◆ REQUIREMENT ◆
Set down every entry word for word. Omit the pictures.

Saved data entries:
################

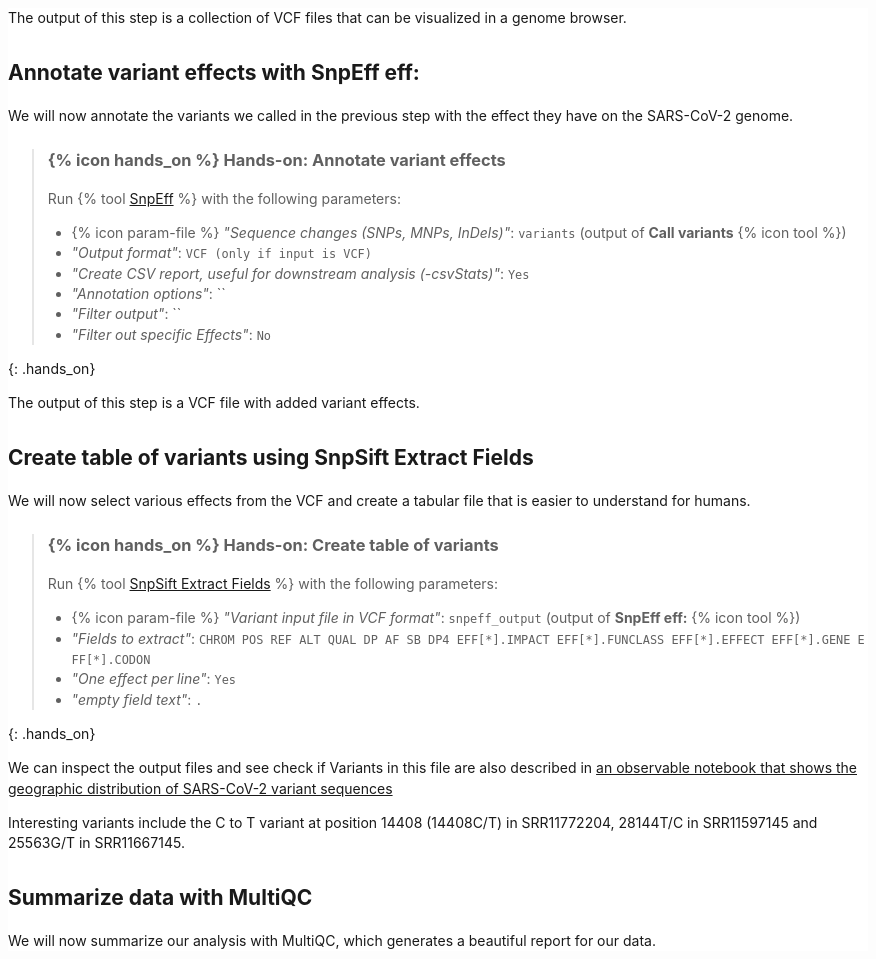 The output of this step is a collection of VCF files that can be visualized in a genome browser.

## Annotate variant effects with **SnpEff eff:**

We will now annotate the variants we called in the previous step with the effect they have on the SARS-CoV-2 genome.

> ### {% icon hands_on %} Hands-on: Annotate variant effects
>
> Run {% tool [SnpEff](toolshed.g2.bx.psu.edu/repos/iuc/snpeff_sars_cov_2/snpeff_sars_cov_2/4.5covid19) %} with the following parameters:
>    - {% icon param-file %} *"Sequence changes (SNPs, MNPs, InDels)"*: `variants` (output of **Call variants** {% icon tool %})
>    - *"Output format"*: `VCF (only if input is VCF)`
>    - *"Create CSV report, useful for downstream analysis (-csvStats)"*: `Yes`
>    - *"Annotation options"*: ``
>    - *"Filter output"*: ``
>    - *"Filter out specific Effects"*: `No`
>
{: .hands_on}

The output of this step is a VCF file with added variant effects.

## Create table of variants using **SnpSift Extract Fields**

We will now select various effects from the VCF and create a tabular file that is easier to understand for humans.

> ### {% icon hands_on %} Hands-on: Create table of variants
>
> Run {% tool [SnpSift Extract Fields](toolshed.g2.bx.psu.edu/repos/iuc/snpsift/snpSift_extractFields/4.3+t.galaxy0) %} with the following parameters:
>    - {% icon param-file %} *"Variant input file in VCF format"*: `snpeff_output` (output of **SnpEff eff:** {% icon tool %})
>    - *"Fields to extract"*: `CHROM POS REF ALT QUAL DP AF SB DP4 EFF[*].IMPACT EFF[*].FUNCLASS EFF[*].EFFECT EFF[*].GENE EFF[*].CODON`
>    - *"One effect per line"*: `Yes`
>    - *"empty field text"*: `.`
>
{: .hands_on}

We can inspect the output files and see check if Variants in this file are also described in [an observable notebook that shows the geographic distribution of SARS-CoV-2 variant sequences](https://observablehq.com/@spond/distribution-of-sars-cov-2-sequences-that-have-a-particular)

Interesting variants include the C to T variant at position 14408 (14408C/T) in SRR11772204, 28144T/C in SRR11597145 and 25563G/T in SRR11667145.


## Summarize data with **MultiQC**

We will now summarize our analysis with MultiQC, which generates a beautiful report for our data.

################

◆ WRITTEN SOLUTION ◆
 The output of this step is a collection of VCF files that can be visualized in a genome browser.

## Annotate variant effects with **SnpEff eff:**

We will now annotate the variants we called in the previous step with the effect they have on the SARS-CoV-2 genome.

> ### {% icon hands_on %} Hands-on: Annotate variant effects
>
> Run {% tool [SnpEff](toolshed.g2.bx.psu.edu/repos/iuc/snpeff_sars_cov_2/snpeff_sars_cov_2/4.5covid19) %} with the following parameters:
>    - {% icon param-file %} *"Sequence changes (SNPs, MNPs, InDels)"*: `variants` (output of **Call variants** {% icon tool %})
>    - *"Output format"*: `VCF (only if input is VCF)`
>    - *"Create CSV report, useful for downstream analysis (-csvStats)"*: `Yes`
>    - *"Annotation options"*: ``
>    - *"Filter output"*: ``
>    - *"Filter out specific Effects"*: `No`
>
{: .hands_on}

The output of this step is a VCF file with added variant effects.

## Create table of variants using **SnpSift Extract Fields**

We will now select various effects from the VCF and create a tabular file that is easier to understand for humans.

> ### {% icon hands_on %} Hands-on: Create table of variants
>
> Run {% tool [SnpSift Extract Fields](toolshed.g2.bx.psu.edu/repos/iuc/snpsift/snpSift_extractFields/4.3+t.galaxy0) %} with the following parameters:
>    - {% icon param-file %} *"Variant input file in VCF format"*: `snpeff_output` (output of **SnpEff eff:** {% icon tool %})
>    - *"Fields to extract"*: `CHROM POS REF ALT QUAL DP AF SB DP4 EFF[*].IMPACT EFF[*].FUNCLASS EFF[*].EFFECT EFF[*].GENE EFF[*].CODON`
>    - *"One effect per line"*: `Yes`
>    - *"empty field text"*: `.`
>
{: .hands_on}

We can inspect the output files and see check if Variants in this file are also described in [an observable notebook that shows the geographic distribution of SARS-CoV-2 variant sequences](https://observablehq.com/@spond/distribution-of-sars-cov-2-sequences-that-have-a-particular)

Interesting variants include the C to T variant at position 14408 (14408C/T) in SRR11772204, 28144T/C in SRR11597145 and 25563G/T in SRR11667145.


## Summarize data with **MultiQC**

We will now summarize our analysis with MultiQC, which generates a beautiful report for our data.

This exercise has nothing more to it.